Parliament 360 by CNN

CNN’s Houses of Parliament interactive offers audiences a unique experience: the chance to step inside one of the world’s most iconic buildings in a purpose-built 360 immersive environment. Users get to stand under Big Ben as it tolls the hour, see the Robing Room where the Queen puts on her crown and gown before addressing joint sessions of the House of Commons and the House of Lords, and stand at the dispatch box where Theresa May faces her weekly grilling by lawmakers during Prime Minister’s Questions.
And those are just some of more than a dozen locations in the virtual reality interactive.

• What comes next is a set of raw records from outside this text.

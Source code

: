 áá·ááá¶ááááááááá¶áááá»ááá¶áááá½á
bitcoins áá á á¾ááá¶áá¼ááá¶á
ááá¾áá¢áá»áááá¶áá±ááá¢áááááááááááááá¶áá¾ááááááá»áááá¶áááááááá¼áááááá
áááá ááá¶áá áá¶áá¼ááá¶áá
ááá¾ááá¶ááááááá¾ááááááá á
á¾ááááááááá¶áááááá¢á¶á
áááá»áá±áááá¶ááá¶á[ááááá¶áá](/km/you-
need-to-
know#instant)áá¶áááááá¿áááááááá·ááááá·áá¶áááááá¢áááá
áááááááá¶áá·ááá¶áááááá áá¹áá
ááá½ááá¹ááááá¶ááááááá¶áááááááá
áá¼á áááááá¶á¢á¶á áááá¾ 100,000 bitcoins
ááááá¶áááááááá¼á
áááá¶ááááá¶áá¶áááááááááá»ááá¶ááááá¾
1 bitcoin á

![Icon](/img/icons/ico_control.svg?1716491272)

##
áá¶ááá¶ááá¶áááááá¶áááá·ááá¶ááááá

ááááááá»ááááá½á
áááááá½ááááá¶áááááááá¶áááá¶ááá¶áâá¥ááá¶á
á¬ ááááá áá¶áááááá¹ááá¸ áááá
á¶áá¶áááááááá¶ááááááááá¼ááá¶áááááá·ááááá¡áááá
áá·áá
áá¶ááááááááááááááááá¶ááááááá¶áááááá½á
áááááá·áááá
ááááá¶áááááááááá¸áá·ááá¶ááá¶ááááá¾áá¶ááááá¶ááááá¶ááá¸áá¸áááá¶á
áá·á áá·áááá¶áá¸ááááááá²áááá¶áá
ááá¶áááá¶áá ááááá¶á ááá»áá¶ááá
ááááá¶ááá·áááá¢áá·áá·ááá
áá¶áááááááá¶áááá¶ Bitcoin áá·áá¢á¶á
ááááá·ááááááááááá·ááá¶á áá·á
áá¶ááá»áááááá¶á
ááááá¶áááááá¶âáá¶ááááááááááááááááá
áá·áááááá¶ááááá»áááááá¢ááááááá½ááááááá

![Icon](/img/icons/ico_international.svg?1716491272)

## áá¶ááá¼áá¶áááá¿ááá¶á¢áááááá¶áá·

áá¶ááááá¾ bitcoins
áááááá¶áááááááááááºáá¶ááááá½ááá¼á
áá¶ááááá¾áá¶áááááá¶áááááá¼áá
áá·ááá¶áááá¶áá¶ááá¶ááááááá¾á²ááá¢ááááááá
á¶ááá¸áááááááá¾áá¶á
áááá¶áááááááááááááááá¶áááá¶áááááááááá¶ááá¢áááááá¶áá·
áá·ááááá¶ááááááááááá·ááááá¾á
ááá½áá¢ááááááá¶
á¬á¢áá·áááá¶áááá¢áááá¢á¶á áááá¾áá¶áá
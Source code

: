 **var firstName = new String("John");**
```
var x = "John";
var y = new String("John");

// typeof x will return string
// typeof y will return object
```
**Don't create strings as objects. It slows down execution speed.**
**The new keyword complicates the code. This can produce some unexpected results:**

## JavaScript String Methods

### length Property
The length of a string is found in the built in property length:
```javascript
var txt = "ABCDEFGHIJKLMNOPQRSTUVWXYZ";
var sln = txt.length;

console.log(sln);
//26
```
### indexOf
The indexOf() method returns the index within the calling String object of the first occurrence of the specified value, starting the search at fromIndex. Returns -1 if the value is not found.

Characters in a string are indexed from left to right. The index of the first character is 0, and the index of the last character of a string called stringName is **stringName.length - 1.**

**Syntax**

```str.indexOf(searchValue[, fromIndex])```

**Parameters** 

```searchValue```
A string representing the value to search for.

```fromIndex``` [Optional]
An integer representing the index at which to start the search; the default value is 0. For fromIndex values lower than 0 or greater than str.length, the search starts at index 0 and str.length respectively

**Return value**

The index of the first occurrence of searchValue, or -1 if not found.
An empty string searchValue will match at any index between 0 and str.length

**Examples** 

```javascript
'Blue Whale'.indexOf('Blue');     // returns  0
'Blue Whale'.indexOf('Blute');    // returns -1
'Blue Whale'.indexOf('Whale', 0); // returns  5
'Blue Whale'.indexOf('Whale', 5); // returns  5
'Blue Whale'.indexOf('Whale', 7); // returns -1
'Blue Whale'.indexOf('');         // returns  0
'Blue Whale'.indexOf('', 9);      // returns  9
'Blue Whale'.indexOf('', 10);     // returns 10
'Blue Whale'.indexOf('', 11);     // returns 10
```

CNN was also allowed to place 360 cameras in areas never open to the public.
Viewers can step into the climate-controlled Act Room, where 64,000 British laws are stored on parchment scrolls dating back 500 years; onto the roof to see views of the London Eye, Shard and Westminster Abbey; and into the basement, where miles of cables and pipes snake overhead with no known rhyme or reason.
The interactive offers much more than just a chance to look around: narration by CNN anchor Max Foster gives users the history and key facts about the building known as “the Mother of Parliaments,” while CNN digs pulls from archives so audiences can hear Queen Elizabeth deliver a speech and Tony Blair duel with David Cameron in the Commons.
And audiences can dig even deeper by clicking on the dozens of hotpoints scattered through the interactive, learning everything from the history of the Gunpowder Plot and the word “lobbying” to the myths and superstitions that haunt Parliament.
This purpose-built interactive is the product of more than a year of work that began when CNN spotted a rare opportunity to film throughout the Parliamentary estate. The complex is over 150 years old and is in dire need of major repairs. Lawmakers’ plans to renovate the building provided the news peg to open months of negotiations with the gatekeepers of the complex, ultimately resulting in unprecedented access to the site.
A team of editors, designers and developers led by Senior News Editor Richard Allen Greene and Lead Designer Sarah-Grace Mankarious spent nine months building the interactive, timed to release when Queen Elizabeth II delivered the Queen’s Speech to open the Parliamentary legislative session in June 2017.
With mobile-first design, the interactive launched with support from all CNN platforms, including a push across social media and a TV spot promoting the Digital product.